§ TASK STATEMENT: Please find every line in the records below that contains the word "order", and copy it.

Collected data
____

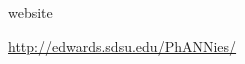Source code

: \documentclass{beamer}
\begin{document}
\begin{frame}{website}
\begin{center}
\url{http://edwards.sdsu.edu/PhANNies/}
\end{center}
\end{frame}

\end{document}
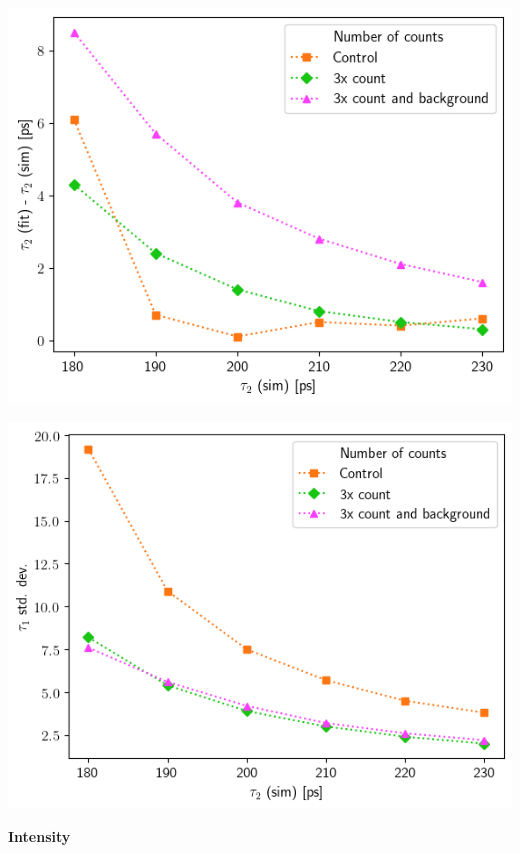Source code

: {\begin{minipage}{ .47\linewidth}
    \includegraphics[width=\linewidth]{Batch 5/t2-diff 8020.png}
    \label{fig:compcount-t2-8020}
\end{minipage}
\hfill
\begin{minipage}{ .47\linewidth}
    \includegraphics[width=\linewidth]{Batch 5/t2-err 8020.png}
    \label{fig:compcount-t2err-8020}
\end{minipage}

\pagebreak
\textbf{Intensity}

}
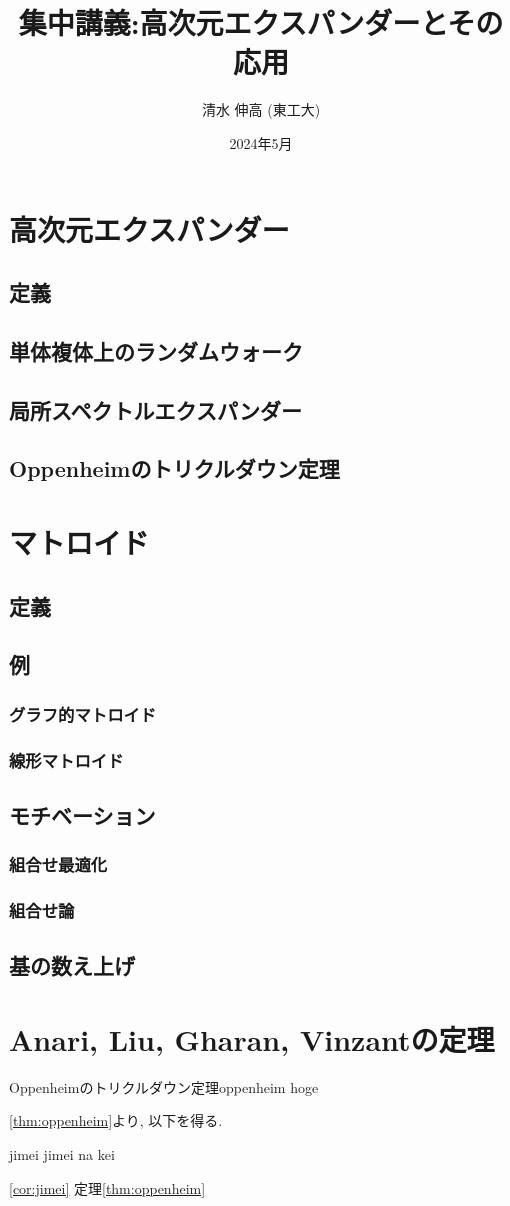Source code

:\documentclass[11pt]{article}
\title{集中講義:高次元エクスパンダーとその応用}
\author{清水 伸高 (東工大)}
\date{2024年5月}
\begin{document}
\maketitle
\tableofcontents


\section{高次元エクスパンダー}
\subsection{定義}
\subsection{単体複体上のランダムウォーク}
\subsection{局所スペクトルエクスパンダー}
\subsection{Oppenheimのトリクルダウン定理}

\section{マトロイド}
\subsection{定義}
\subsection{例}
\subsubsection{グラフ的マトロイド}
\subsubsection{線形マトロイド}
\subsection{モチベーション}
\subsubsection{組合せ最適化}
\subsubsection{組合せ論}
\subsection{基の数え上げ}

\section{Anari, Liu, Gharan, Vinzantの定理}


\begin{theorem}{Oppenheimのトリクルダウン定理}{oppenheim}
    hoge
\end{theorem}
\newpage
\cref{thm:oppenheim}より, 以下を得る.
\begin{corollary}{}{jimei}
    jimei na kei
\end{corollary}
\cref{cor:jimei}
定理\ref{thm:oppenheim}
\end{document}

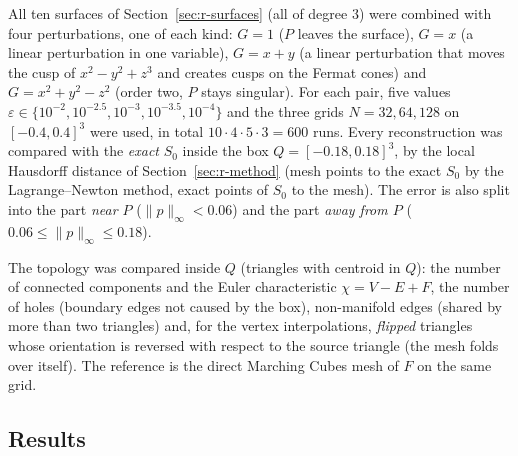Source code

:\documentclass[12pt, a4paper]{article}
\theoremstyle{plain}
\theoremstyle{definition}
\theoremstyle{remark}
\theoremstyle{definition}
\begin{document}
All ten surfaces of Section~\ref{sec:r-surfaces} (all of degree $3$) were combined
with four perturbations, one of each kind: $G=1$ ($P$ leaves the surface), $G=x$
(a linear perturbation in one variable), $G=x+y$ (a linear perturbation that moves
the cusp of $x^2-y^2+z^3$ and creates cusps on the Fermat cones) and
$G=x^2+y^2-z^2$ (order two, $P$ stays singular). For each pair, five values
$\varepsilon\in\{10^{-2},10^{-2.5},10^{-3},10^{-3.5},10^{-4}\}$ and the three grids
$N=32,64,128$ on $[-0.4,0.4]^3$ were used, in total $10\cdot4\cdot5\cdot3=600$
runs. Every reconstruction was compared with the \emph{exact} $S_0$ inside the box
$Q=[-0.18,0.18]^3$, by the local Hausdorff distance of
Section~\ref{sec:r-method} (mesh points to the exact $S_0$ by the Lagrange--Newton
method, exact points of $S_0$ to the mesh). The error is also split into the part
\emph{near $P$} ($\|p\|_\infty<0.06$) and the part \emph{away from $P$}
($0.06\le\|p\|_\infty\le0.18$).

The topology was compared inside $Q$ (triangles with centroid in $Q$): the number
of connected components and the Euler characteristic $\chi=V-E+F$, the number of
holes (boundary edges not caused by the box), non-manifold edges (shared by more
than two triangles) and, for the vertex interpolations, \emph{flipped} triangles
whose orientation is reversed with respect to the source triangle (the mesh folds
over itself). The reference is the direct Marching Cubes mesh of $F$ on the same
grid. 

\subsection{Results}
\label{sec:r-interp-results}
\end{document}
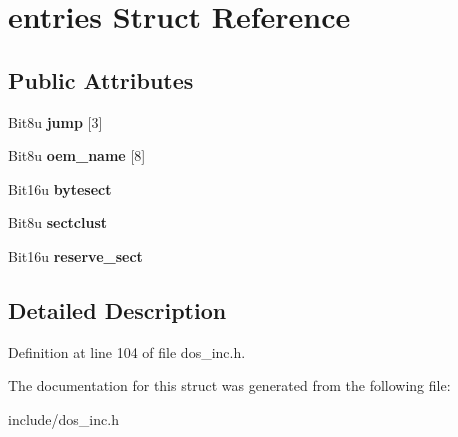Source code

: \hypertarget{structentries}{\section{entries Struct Reference}
\label{structentries}
}
\subsection*{Public Attributes}
\begin{DoxyCompactItemize}
\item 
\hypertarget{structentries_ad7cc12525a8a245a37db3000ca8a064e}{Bit8u {\bfseries jump} \mbox{[}3\mbox{]}}\label{structentries_ad7cc12525a8a245a37db3000ca8a064e}

\item 
\hypertarget{structentries_a256c84126697f0da3f024e646d176b8b}{Bit8u {\bfseries oem\-\_\-name} \mbox{[}8\mbox{]}}\label{structentries_a256c84126697f0da3f024e646d176b8b}

\item 
\hypertarget{structentries_a24cb66b7f6666e293a05432f0cd7f402}{Bit16u {\bfseries bytesect}}\label{structentries_a24cb66b7f6666e293a05432f0cd7f402}

\item 
\hypertarget{structentries_ae87e1ef64d86649668bf20363560f615}{Bit8u {\bfseries sectclust}}\label{structentries_ae87e1ef64d86649668bf20363560f615}

\item 
\hypertarget{structentries_abe4df1af1aaa7523b5f10974d27a6bb1}{Bit16u {\bfseries reserve\-\_\-sect}}\label{structentries_abe4df1af1aaa7523b5f10974d27a6bb1}

\end{DoxyCompactItemize}


\subsection{Detailed Description}


Definition at line 104 of file dos\-\_\-inc.\-h.



The documentation for this struct was generated from the following file\-:\begin{DoxyCompactItemize}
\item 
include/dos\-\_\-inc.\-h\end{DoxyCompactItemize}
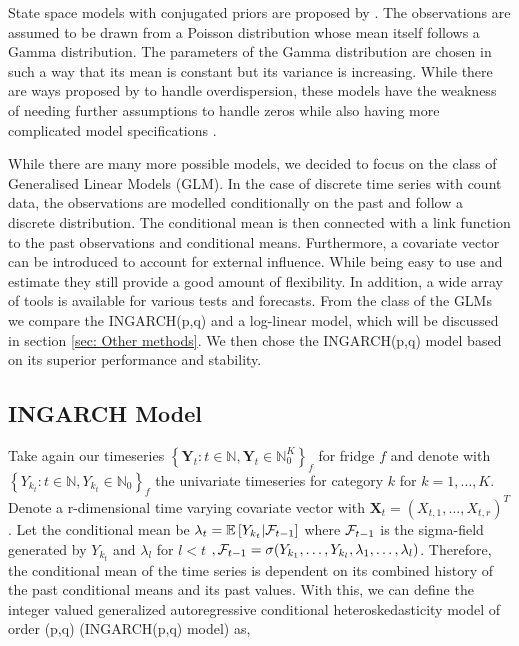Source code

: State space models with conjugated priors are proposed by \cite{Harvey:1989}. The observations are assumed to be drawn from a Poisson distribution whose mean itself follows a Gamma distribution. The parameters of the Gamma distribution are chosen in such a way that its mean is constant but its variance is increasing. While there are ways proposed by \cite{Qaqish:1988} to handle overdispersion, these models have the weakness of needing further assumptions to handle zeros while also having more complicated model specifications \cite{Heinen:2003}.

While there are many more possible models, we decided to focus on the class of Generalised Linear Models (GLM). In the case of discrete time series with count data, the observations are modelled conditionally on the past and follow a discrete distribution. The conditional mean is then connected with a link function to the past observations and conditional means. Furthermore, a covariate vector can be introduced to account for external influence. While being easy to use and estimate they still provide a good amount of flexibility. In addition, a wide array of tools is available for various tests and forecasts. From the class of the GLMs we compare the INGARCH(p,q) and a log-linear model, which will be discussed in section \ref{sec: Other methods}. We then chose the INGARCH(p,q) model based on its superior performance and stability.


\subsection{INGARCH Model}
\label{sec:Ingarch Model}
Take again our timeseries $\left\{\bm{Y}_t:t\in \mathbb{N}, \bm{Y}_t \in \mathbb{N}_0^K \right\}_f$ for fridge $f$ and denote with $\left\{Y_{k_t}:t\in \mathbb{N}, Y_{k_t} \in \mathbb{N}_0\right\}_f$ the univariate timeseries for category $k$ for $k=1,\ldots,K$. Denote a r-dimensional time varying covariate vector with $\textbf{X}_t=(X_{t,1},\ldots,X_{t,r})^T$. Let the conditional mean be $\lambda_t = \mathbb{E}\left[Y_{k_t} | \mathcal{F}_{t-1} \right]$ where $\mathcal{F}_{t-1}$ is the sigma-field generated by $Y_{k_t}$ and $\lambda_l$ for $l<t$ $, \mathcal{F} _{t-1}= \sigma(Y_{k_1},\ldots,Y_{k_l},\lambda_1, \ldots, \lambda_l)$. Therefore, the conditional mean of the time series is dependent on its combined history of the past conditional means and its past values. With this, we can define the integer valued generalized autoregressive conditional heteroskedasticity model of order (p,q) (INGARCH(p,q) model) as,

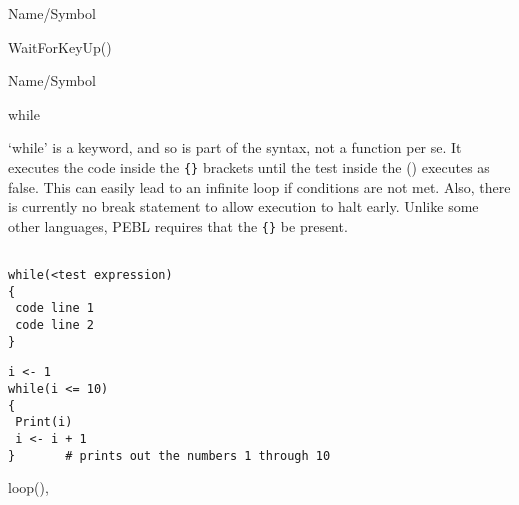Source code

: \rl


\begin{desc}{Name/Symbol}
\item[Name/Symbol] 	WaitForKeyUp()

\item[Description]	

\item[Usage]		

\item[Example]	

\item[See Also]	
\end{desc}

\rl


\begin{desc}{Name/Symbol}
\item[Name/Symbol]	while

\item[Description] 	`while' is a keyword, and so is part of the syntax, not a 
		function per se.  It executes the code inside the \verb+{}+ brackets 
		until the test inside the () executes as false.  This can 
		easily lead to an infinite loop if conditions are not met.  
		Also, there is currently no break statement to allow execution 
		to halt early.  Unlike some other languages, PEBL requires 
		that the \verb+{}+ be present.

\item[Usage]
\begin{verbatim}

while(<test expression)
{
 code line 1
 code line 2
}
\end{verbatim}

\item[Example] 
\begin{verbatim}
i <- 1
while(i <= 10)
{
 Print(i)
 i <- i + 1
}		# prints out the numbers 1 through 10
\end{verbatim}

\item[See Also] 	loop(), {}


\end{desc}

\rl




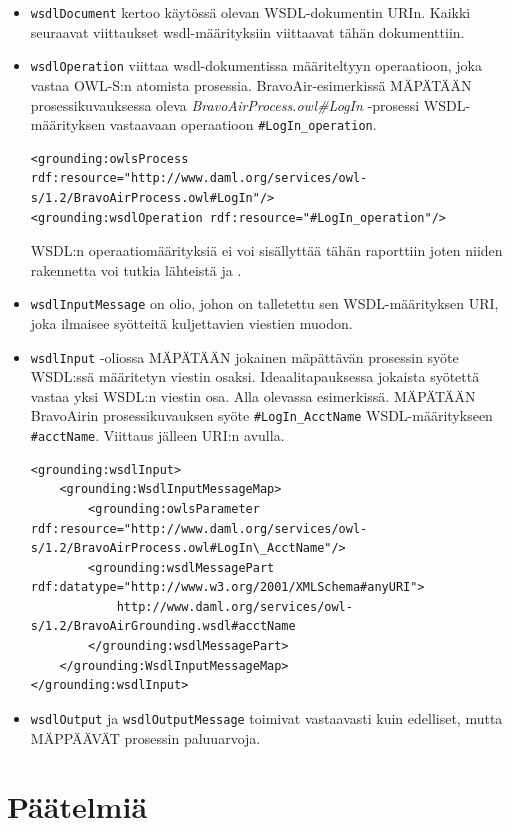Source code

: \documentclass[finnish]{tktltiki2}
\theoremstyle{definition}
\theoremstyle{remark}
\begin{document}
\begin{itemize}
\item \texttt{wsdlDocument} kertoo käytössä olevan WSDL-dokumentin URIn. Kaikki seuraavat viittaukset wsdl-määrityksiin viittaavat tähän dokumenttiin. 

\item \texttt{wsdlOperation} viittaa wsdl-dokumentissa määriteltyyn operaatioon, joka vastaa OWL-S:n  atomista prosessia. BravoAir-esimerkissä MÄPÄTÄÄN 
prosessikuvauksessa oleva \textit{BravoAirProcess.owl\#LogIn} -prosessi WSDL-määrityksen vastaavaan operaatioon \texttt{\#LogIn\_operation}. 

\begin{verbatim}
<grounding:owlsProcess rdf:resource="http://www.daml.org/services/owl-s/1.2/BravoAirProcess.owl#LogIn"/>
<grounding:wsdlOperation rdf:resource="#LogIn_operation"/>
\end{verbatim}

WSDL:n operaatiomäärityksiä ei voi sisällyttää tähän raporttiin joten niiden rakennetta voi tutkia lähteistä \cite{daml} ja \cite{WSDL}. 

\item \texttt{wsdlInputMessage} on olio, johon on talletettu sen  WSDL-määrityksen URI, joka ilmaisee syötteitä kuljettavien viestien muodon.  

\item \texttt{wsdlInput} -oliossa MÄPÄTÄÄN jokainen mäpättävän prosessin syöte WSDL:ssä  määritetyn viestin osaksi. Ideaalitapauksessa jokaista syötettä vastaa yksi WSDL:n viestin osa. Alla olevassa esimerkissä. MÄPÄTÄÄN BravoAirin prosessikuvauksen syöte \texttt{\#LogIn\_AcctName} WSDL-määritykseen  \texttt{\#acctName}. Viittaus jälleen URI:n avulla. 
\begin{verbatim}
<grounding:wsdlInput>
    <grounding:WsdlInputMessageMap>
        <grounding:owlsParameter rdf:resource="http://www.daml.org/services/owl-s/1.2/BravoAirProcess.owl#LogIn\_AcctName"/>
        <grounding:wsdlMessagePart rdf:datatype="http://www.w3.org/2001/XMLSchema#anyURI">
            http://www.daml.org/services/owl-s/1.2/BravoAirGrounding.wsdl#acctName
        </grounding:wsdlMessagePart>
    </grounding:WsdlInputMessageMap>
</grounding:wsdlInput>
\end{verbatim}

\item \texttt{wsdlOutput} ja \texttt{wsdlOutputMessage} toimivat vastaavasti kuin edelliset, mutta MÄPPÄÄVÄT prosessin paluuarvoja.
\end{itemize}

\section{Päätelmiä}




%
%
% 
%



\end{document}
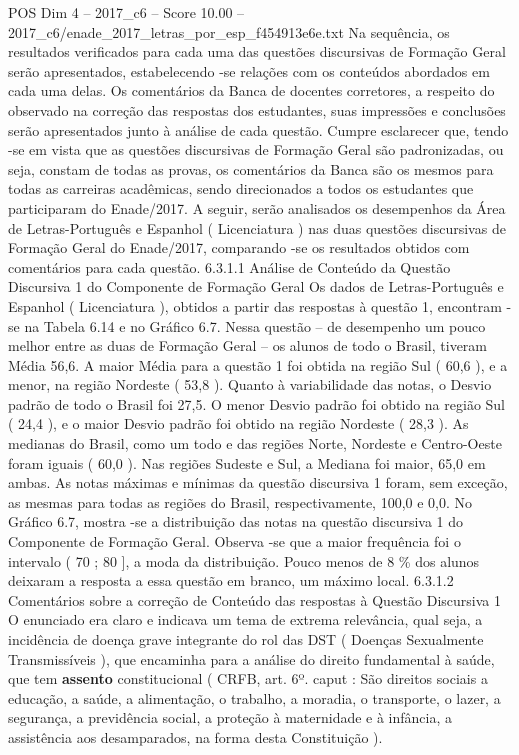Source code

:\begin{textsample}{POS Dim 4 – 2017\_c6 – Score 10.00 – 2017\_c6/enade\_2017\_letras\_por\_esp\_f454913e6e.txt}
Na sequência, os resultados verificados para cada uma das questões discursivas de Formação Geral serão apresentados, estabelecendo -se relações com os conteúdos abordados em cada uma delas.
Os comentários da Banca de docentes corretores, a respeito do observado na correção das respostas dos estudantes, suas impressões e conclusões serão apresentados junto à análise de cada questão.
Cumpre esclarecer que, tendo -se em vista que as questões discursivas de Formação Geral são padronizadas, ou seja, constam de todas as provas, os comentários da Banca são os mesmos para todas as carreiras acadêmicas, sendo direcionados a todos os estudantes que participaram do Enade/2017.
A seguir, serão analisados os desempenhos da Área de Letras-Português e Espanhol ( Licenciatura ) nas duas questões discursivas de Formação Geral do Enade/2017, comparando -se os resultados obtidos com comentários para cada questão. 6.3.1.1 Análise de Conteúdo da Questão Discursiva 1 do Componente de Formação Geral Os dados de Letras-Português e Espanhol ( Licenciatura ), obtidos a partir das respostas à questão 1, encontram -se na Tabela 6.14 e no Gráfico 6.7.
Nessa questão – de desempenho um pouco melhor entre as duas de Formação Geral – os alunos de todo o Brasil, tiveram Média 56,6.
A maior Média para a questão 1 foi obtida na região Sul ( 60,6 ), e a menor, na região Nordeste ( 53,8 ).
Quanto à variabilidade das notas, o Desvio padrão de todo o Brasil foi 27,5.
O menor Desvio padrão foi obtido na região Sul ( 24,4 ), e o maior Desvio padrão foi obtido na região Nordeste ( 28,3 ).
As medianas do Brasil, como um todo e das regiões Norte, Nordeste e Centro-Oeste foram iguais ( 60,0 ).
Nas regiões Sudeste e Sul, a Mediana foi maior, 65,0 em ambas.
As notas máximas e mínimas da questão discursiva 1 foram, sem exceção, as mesmas para todas as regiões do Brasil, respectivamente, 100,0 e 0,0.
No Gráfico 6.7, mostra -se a distribuição das notas na questão discursiva 1 do Componente de Formação Geral.
Observa -se que a maior frequência foi o intervalo ( 70 ; 80 ], a moda da distribuição.
Pouco menos de 8 \% dos alunos deixaram a resposta a essa questão em branco, um máximo local. 6.3.1.2 Comentários sobre a correção de Conteúdo das respostas à Questão Discursiva 1 O enunciado era claro e indicava um tema de extrema relevância, qual seja, a incidência de doença grave integrante do rol das DST ( Doenças Sexualmente Transmissíveis ), que encaminha para a análise do direito fundamental à saúde, que tem \textbf{assento} constitucional ( CRFB, art. 6º. caput : São direitos sociais a educação, a saúde, a alimentação, o trabalho, a moradia, o transporte, o lazer, a segurança, a previdência social, a proteção à maternidade e à infância, a assistência aos desamparados, na forma desta Constituição ).

\end{textsample}
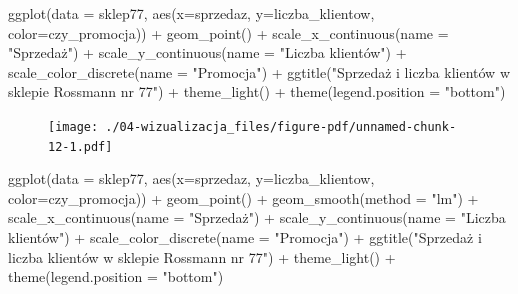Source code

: \documentclass[
  letterpaper,
  DIV=11,
  numbers=noendperiod]{scrreprt}
\newenvironment{Shaded}{\begin{snugshade}}{\end{snugshade}}
\newcommand{\AttributeTok}[1]{\textcolor[rgb]{0.40,0.45,0.13}{#1}}
\newcommand{\FunctionTok}[1]{\textcolor[rgb]{0.28,0.35,0.67}{#1}}
\newcommand{\NormalTok}[1]{\textcolor[rgb]{0.00,0.23,0.31}{#1}}
\newcommand{\SpecialCharTok}[1]{\textcolor[rgb]{0.37,0.37,0.37}{#1}}
\newcommand{\StringTok}[1]{\textcolor[rgb]{0.13,0.47,0.30}{#1}}
\begin{document}
\begin{Shaded}
\begin{Highlighting}[]
\FunctionTok{ggplot}\NormalTok{(}\AttributeTok{data =}\NormalTok{ sklep77, }\FunctionTok{aes}\NormalTok{(}\AttributeTok{x=}\NormalTok{sprzedaz, }\AttributeTok{y=}\NormalTok{liczba\_klientow, }\AttributeTok{color=}\NormalTok{czy\_promocja)) }\SpecialCharTok{+}
  \FunctionTok{geom\_point}\NormalTok{() }\SpecialCharTok{+}
  \FunctionTok{scale\_x\_continuous}\NormalTok{(}\AttributeTok{name =} \StringTok{"Sprzedaż"}\NormalTok{) }\SpecialCharTok{+}
  \FunctionTok{scale\_y\_continuous}\NormalTok{(}\AttributeTok{name =} \StringTok{"Liczba klientów"}\NormalTok{) }\SpecialCharTok{+}
  \FunctionTok{scale\_color\_discrete}\NormalTok{(}\AttributeTok{name =} \StringTok{"Promocja"}\NormalTok{) }\SpecialCharTok{+}
  \FunctionTok{ggtitle}\NormalTok{(}\StringTok{"Sprzedaż i liczba klientów w sklepie Rossmann nr 77"}\NormalTok{) }\SpecialCharTok{+}
  \FunctionTok{theme\_light}\NormalTok{() }\SpecialCharTok{+}
  \FunctionTok{theme}\NormalTok{(}\AttributeTok{legend.position =} \StringTok{"bottom"}\NormalTok{)}
\end{Highlighting}
\end{Shaded}

\begin{figure}[H]

{\centering \texttt{[image: ./04-wizualizacja\_files/figure-pdf/unnamed-chunk-12-1.pdf]}

}

\end{figure}

\begin{Shaded}
\begin{Highlighting}[]
\FunctionTok{ggplot}\NormalTok{(}\AttributeTok{data =}\NormalTok{ sklep77, }\FunctionTok{aes}\NormalTok{(}\AttributeTok{x=}\NormalTok{sprzedaz, }\AttributeTok{y=}\NormalTok{liczba\_klientow, }\AttributeTok{color=}\NormalTok{czy\_promocja)) }\SpecialCharTok{+}
  \FunctionTok{geom\_point}\NormalTok{() }\SpecialCharTok{+}
  \FunctionTok{geom\_smooth}\NormalTok{(}\AttributeTok{method =} \StringTok{"lm"}\NormalTok{) }\SpecialCharTok{+}
  \FunctionTok{scale\_x\_continuous}\NormalTok{(}\AttributeTok{name =} \StringTok{"Sprzedaż"}\NormalTok{) }\SpecialCharTok{+}
  \FunctionTok{scale\_y\_continuous}\NormalTok{(}\AttributeTok{name =} \StringTok{"Liczba klientów"}\NormalTok{) }\SpecialCharTok{+}
  \FunctionTok{scale\_color\_discrete}\NormalTok{(}\AttributeTok{name =} \StringTok{"Promocja"}\NormalTok{) }\SpecialCharTok{+}
  \FunctionTok{ggtitle}\NormalTok{(}\StringTok{"Sprzedaż i liczba klientów w sklepie Rossmann nr 77"}\NormalTok{) }\SpecialCharTok{+}
  \FunctionTok{theme\_light}\NormalTok{() }\SpecialCharTok{+}
  \FunctionTok{theme}\NormalTok{(}\AttributeTok{legend.position =} \StringTok{"bottom"}\NormalTok{)}
\end{Highlighting}
\end{Shaded}
\end{document}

____

§ SOLUTION TO THIS TASK:
$G=x^2+y^2-z^2$ (order two, $P$ stays singular). For each pair, five values
Take again our timeseries $\left\{\bm{Y}_t:t\in \mathbb{N}, \bm{Y}_t \in \mathbb{N}_0^K \right\}_f$ for fridge $f$ and denote with $\left\{Y_{k_t}:t\in \mathbb{N}, Y_{k_t} \in \mathbb{N}_0\right\}_f$ the univariate timeseries for category $k$ for $k=1,\ldots,K$. Denote a r-dimensional time varying covariate vector with $\textbf{X}_t=(X_{t,1},\ldots,X_{t,r})^T$. Let the conditional mean be $\lambda_t = \mathbb{E}\left[Y_{k_t} | \mathcal{F}_{t-1} \right]$ where $\mathcal{F}_{t-1}$ is the sigma-field generated by $Y_{k_t}$ and $\lambda_l$ for $l<t$ $, \mathcal{F} _{t-1}= \sigma(Y_{k_1},\ldots,Y_{k_l},\lambda_1, \ldots, \lambda_l)$. Therefore, the conditional mean of the time series is dependent on its combined history of the past conditional means and its past values. With this, we can define the integer valued generalized autoregressive conditional heteroskedasticity model of order (p,q) (INGARCH(p,q) model) as,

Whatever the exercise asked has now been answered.